"You'll have to show me."

"Tomorrow. Where's the sail?"

"Solar sail? I don't have one."

"How do you plan on getting it back to Earth? Isn't that the goal here?"

"Maybe later, another mission, but not this time," she answered, barely paying attention.

"We're partners, and I'm looking for a payday," Vadym stated.

"Well, get a solar sail, then." She replied.

"What are you planning on doing out there that can't be done from Farside station?" he inquired.

"I'm collecting samples and analyzing them. Our team at Farside discovered this moonlet, and my family wants to know more about it."

"So, you're, what, planting a flag?"

"Look, you are getting paid very well. What does it matter if I want to dance the Shastriya Nritya on it?" she retorted, adding a half-hearted and somehow sarcastic dance step.

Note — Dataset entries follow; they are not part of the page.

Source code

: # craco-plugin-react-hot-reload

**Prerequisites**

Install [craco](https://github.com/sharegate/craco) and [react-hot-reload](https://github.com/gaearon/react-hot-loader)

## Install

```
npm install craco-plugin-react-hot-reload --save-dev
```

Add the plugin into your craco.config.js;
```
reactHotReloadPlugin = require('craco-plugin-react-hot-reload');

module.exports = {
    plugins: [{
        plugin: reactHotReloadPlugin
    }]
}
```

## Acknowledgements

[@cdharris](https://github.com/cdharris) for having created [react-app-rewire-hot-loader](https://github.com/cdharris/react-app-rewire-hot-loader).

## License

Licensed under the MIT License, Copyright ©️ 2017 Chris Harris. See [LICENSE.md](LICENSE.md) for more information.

"It matters because what you're asking to do is dangerous, and I want to set the record for the most missions completed without dying. I don't want to be going out there to play games. If we are going to land on that asteroid, then we are going to tow it back and get the goods."

This seemed to have an effect on her, but she came back with a settlement.

"You're the captain. Once we're out there, what you say goes. I won't argue. But I need to get to there. I'm not crazy, I promise, and this isn't a whimsical gap-year journey, and I'm not just some rich sorority girl."

"Three of those things might be true, but the last one..." Vadym's attempt at humor was lost on her.

"I was never in a sorority." She was on the edge of anger.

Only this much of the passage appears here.